* [EXERCISE REQUIREMENTS]:
For the word "title", find each line in the entries where it occurs and copy that line.

[Extracted records]
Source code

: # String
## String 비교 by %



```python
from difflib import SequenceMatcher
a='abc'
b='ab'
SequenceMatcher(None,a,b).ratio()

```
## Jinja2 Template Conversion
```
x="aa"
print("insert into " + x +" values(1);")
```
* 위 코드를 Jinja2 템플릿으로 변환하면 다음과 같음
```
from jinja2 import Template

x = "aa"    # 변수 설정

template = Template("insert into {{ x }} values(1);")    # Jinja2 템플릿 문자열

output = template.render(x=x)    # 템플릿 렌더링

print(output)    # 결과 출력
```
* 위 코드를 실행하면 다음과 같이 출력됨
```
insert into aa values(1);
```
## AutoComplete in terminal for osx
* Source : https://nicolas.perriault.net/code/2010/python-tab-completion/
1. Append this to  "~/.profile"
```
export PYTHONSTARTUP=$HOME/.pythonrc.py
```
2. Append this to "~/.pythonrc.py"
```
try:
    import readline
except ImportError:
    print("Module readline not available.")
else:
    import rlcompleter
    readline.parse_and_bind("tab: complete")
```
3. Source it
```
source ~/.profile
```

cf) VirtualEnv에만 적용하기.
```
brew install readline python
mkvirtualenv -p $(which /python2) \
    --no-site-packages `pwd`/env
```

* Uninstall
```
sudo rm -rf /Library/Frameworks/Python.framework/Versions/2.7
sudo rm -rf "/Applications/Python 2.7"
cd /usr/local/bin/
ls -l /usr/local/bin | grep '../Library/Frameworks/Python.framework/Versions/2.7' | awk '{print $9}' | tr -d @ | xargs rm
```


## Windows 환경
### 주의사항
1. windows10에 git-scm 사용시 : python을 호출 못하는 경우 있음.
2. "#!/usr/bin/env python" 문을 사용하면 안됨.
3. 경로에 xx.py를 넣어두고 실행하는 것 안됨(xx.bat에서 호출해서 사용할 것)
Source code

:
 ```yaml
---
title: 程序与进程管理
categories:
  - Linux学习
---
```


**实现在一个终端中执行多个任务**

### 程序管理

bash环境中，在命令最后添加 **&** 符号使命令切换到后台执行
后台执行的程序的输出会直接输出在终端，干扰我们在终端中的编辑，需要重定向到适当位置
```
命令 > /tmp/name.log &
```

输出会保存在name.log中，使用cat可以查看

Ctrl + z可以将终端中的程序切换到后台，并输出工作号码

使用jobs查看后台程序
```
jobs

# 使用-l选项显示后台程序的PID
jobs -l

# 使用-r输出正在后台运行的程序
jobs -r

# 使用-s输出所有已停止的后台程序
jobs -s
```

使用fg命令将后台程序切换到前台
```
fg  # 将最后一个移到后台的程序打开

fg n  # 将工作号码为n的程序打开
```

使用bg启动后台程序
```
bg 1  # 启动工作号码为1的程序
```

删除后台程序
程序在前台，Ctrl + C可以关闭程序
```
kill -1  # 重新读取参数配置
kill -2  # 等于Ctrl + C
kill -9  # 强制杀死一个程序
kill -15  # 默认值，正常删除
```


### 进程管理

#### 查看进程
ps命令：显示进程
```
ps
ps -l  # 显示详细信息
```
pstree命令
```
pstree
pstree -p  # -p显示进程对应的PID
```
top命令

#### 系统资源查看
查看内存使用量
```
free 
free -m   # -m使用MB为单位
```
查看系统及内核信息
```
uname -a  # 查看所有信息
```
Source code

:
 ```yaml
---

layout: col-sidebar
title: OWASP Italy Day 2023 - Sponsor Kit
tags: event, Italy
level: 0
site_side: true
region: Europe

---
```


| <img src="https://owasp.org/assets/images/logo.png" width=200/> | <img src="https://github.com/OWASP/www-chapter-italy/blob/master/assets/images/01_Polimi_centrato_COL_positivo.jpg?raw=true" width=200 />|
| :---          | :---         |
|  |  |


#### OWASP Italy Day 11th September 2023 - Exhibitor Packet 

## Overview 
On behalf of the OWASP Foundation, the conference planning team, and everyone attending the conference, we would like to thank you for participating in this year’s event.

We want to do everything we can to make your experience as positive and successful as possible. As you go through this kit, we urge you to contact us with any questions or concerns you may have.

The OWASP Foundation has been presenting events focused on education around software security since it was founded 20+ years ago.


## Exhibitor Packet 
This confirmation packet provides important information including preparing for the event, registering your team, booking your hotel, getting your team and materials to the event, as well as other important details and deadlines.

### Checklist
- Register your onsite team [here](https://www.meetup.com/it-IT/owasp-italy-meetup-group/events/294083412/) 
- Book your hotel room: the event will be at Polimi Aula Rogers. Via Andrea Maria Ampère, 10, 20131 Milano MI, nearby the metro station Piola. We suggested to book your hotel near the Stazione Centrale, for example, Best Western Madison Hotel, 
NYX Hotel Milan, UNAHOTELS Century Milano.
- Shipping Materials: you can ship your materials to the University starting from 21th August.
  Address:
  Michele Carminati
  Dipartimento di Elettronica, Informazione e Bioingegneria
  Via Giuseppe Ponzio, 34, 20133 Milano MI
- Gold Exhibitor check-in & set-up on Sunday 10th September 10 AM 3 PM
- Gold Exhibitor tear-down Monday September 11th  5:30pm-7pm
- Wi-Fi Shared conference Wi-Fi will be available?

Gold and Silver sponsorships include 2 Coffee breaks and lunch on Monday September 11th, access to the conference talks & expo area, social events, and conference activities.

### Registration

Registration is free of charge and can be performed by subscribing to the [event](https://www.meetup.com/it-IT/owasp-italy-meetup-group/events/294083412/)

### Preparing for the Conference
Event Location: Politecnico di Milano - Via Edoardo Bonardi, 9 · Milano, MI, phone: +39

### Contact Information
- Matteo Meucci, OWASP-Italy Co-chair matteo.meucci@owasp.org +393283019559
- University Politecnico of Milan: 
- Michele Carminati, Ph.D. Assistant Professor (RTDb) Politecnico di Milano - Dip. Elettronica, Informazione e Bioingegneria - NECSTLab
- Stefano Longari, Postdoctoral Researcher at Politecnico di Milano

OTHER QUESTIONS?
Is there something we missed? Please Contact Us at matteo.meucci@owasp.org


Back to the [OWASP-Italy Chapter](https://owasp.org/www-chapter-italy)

* [THE ANSWER]:
title: 程序与进程管理
title: OWASP Italy Day 2023 - Sponsor Kit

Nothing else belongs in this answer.